An American Sampler
by Robert Neumann
Thinking of copying someone else's sound for your next MIDI masterpiece? Think again: you may be violating a number of copyright laws. The widespread practice of digitally "sampling" parts from original works has cost musicians thousands of dollars in royalties. START's commitment to MIDI is so strong that we decided to reprint the following article, originally published in the May 1988 issue of Omni magazine. It discusses one way musicians are fighting back: music fingerprinting.
At age thirty-four, music programmer John Mahoney has decided to become a part-time private investigator, a "music fingerprinter" who can electronically determine whether one musician has reproduced sounds from another musicians copyrighted recording. Mahoney's business isn't booming--yet--but he may testify in two copyright infringement cases pending in New York, and other cases are undoubtedly on the way.
In his windowless basement studio jammed with state-of-the-art recording equipment that he uses for his own musical compositions, Mahoney demonstrates how digital sampling makes stealing sounds possible. Digital sampling is done using an electrical device called a sampler, which converts sounds into digital recordings that are stored on computer disks. "I can capture any sound in the universe with digital sampling," says Mahoney. "Once I've sampled [digitally recorded] a sound, I can play it, alter it, do whatever I want to it." Indeed, such digital doctoring has given modern musicians the ability to insert almost any sound--even James Brown's voice--onto one of their own pieces.
Mahoney shoves a floppy disk containing previously sampled sounds into a disk drive and, using the Rolls-Royce of samplers--the Synclavier--he selects timpani from a timbre directory on the monitor.

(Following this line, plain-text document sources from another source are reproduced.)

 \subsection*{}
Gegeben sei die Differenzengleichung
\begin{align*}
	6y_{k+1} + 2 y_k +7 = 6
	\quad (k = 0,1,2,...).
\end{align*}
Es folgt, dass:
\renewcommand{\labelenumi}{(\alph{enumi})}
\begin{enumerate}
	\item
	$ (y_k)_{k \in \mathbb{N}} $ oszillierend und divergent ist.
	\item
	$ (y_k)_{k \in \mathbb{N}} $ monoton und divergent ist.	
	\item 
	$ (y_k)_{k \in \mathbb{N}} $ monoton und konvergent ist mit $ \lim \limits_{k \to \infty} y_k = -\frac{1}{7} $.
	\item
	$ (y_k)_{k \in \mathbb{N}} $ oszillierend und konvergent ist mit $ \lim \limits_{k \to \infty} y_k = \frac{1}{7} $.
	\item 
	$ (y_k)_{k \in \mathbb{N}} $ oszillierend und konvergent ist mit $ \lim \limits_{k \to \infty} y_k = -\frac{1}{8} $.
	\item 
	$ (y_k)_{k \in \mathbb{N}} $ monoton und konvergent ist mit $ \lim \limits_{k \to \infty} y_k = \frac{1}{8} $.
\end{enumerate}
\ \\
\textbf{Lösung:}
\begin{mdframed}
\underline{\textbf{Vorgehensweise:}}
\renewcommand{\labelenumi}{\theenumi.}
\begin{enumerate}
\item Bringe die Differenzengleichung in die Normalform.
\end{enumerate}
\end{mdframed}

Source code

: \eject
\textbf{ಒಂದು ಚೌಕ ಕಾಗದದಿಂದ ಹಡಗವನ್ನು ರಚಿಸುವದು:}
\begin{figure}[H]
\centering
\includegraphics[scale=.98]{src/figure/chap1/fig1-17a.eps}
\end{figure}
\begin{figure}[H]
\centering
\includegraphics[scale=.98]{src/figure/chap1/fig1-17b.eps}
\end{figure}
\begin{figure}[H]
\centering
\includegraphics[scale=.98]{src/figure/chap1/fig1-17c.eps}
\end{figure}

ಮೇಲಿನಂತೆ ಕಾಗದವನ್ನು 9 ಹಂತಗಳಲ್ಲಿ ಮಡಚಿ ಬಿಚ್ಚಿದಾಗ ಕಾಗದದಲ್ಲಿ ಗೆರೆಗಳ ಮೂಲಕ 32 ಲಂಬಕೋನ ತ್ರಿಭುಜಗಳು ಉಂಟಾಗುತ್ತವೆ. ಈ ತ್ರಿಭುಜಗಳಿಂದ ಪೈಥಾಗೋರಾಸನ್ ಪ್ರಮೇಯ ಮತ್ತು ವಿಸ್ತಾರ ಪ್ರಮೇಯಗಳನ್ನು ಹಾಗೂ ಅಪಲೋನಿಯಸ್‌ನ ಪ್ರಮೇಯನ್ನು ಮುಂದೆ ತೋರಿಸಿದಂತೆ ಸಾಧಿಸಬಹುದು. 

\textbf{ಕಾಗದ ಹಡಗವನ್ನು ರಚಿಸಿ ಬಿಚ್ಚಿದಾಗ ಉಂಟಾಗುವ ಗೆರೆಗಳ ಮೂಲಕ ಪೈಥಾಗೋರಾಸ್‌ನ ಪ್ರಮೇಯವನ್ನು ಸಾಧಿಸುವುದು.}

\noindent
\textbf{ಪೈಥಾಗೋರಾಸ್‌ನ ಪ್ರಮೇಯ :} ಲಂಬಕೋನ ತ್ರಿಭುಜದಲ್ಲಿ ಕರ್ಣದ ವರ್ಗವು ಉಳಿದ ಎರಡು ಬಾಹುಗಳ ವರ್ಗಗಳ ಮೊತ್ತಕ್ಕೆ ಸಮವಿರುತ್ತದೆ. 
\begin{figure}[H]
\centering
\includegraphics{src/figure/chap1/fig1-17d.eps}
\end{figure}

When he strikes a key on the Synclaviers piano keyboard, the sound of a deep-bellied drum resounds from massive wall speakers. He can do the same for any note from any instrument. In fact, he can vary the pitch of each note and stretch and shorten the sounds. Mahoney leans back in his chair and clasps his hands behind his head. "I can incorporate any isolated sound into my palette and mix those sounds into my own creation," he says.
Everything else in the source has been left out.